> **PROVIDED DATA**

****************************************

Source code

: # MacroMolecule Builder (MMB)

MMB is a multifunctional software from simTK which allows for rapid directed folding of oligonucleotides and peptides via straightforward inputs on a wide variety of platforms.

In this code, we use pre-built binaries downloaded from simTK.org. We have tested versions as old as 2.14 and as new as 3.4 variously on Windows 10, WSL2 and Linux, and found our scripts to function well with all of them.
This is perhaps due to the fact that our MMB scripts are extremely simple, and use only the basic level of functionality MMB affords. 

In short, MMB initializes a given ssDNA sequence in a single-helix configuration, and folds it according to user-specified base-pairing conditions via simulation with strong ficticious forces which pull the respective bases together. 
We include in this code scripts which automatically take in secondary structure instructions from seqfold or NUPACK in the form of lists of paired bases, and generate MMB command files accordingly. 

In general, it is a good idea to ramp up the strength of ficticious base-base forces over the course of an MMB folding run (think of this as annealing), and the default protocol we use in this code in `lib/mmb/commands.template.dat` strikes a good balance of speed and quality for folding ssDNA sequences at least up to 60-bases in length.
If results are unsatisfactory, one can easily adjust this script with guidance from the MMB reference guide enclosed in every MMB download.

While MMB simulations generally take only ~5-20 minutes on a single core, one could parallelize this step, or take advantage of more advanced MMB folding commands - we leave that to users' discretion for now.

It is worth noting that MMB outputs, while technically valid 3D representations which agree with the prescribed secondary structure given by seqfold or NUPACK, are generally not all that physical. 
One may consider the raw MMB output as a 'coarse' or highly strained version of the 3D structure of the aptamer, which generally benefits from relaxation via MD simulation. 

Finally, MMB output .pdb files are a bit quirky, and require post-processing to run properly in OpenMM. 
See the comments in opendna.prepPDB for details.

****************************************

> **WHAT YOU SHOULD DO**
In the listing above, the lines from the one containing "MacroMolecule Builder (MMB)" through the one containing "In short, MMB" must be set down exactly, with no other lines.

> **TASK RESPONSE**
: # MacroMolecule Builder (MMB)

MMB is a multifunctional software from simTK which allows for rapid directed folding of oligonucleotides and peptides via straightforward inputs on a wide variety of platforms.

In this code, we use pre-built binaries downloaded from simTK.org. We have tested versions as old as 2.14 and as new as 3.4 variously on Windows 10, WSL2 and Linux, and found our scripts to function well with all of them.
This is perhaps due to the fact that our MMB scripts are extremely simple, and use only the basic level of functionality MMB affords. 

In short, MMB initializes a given ssDNA sequence in a single-helix configuration, and folds it according to user-specified base-pairing conditions via simulation with strong ficticious forces which pull the respective bases together. 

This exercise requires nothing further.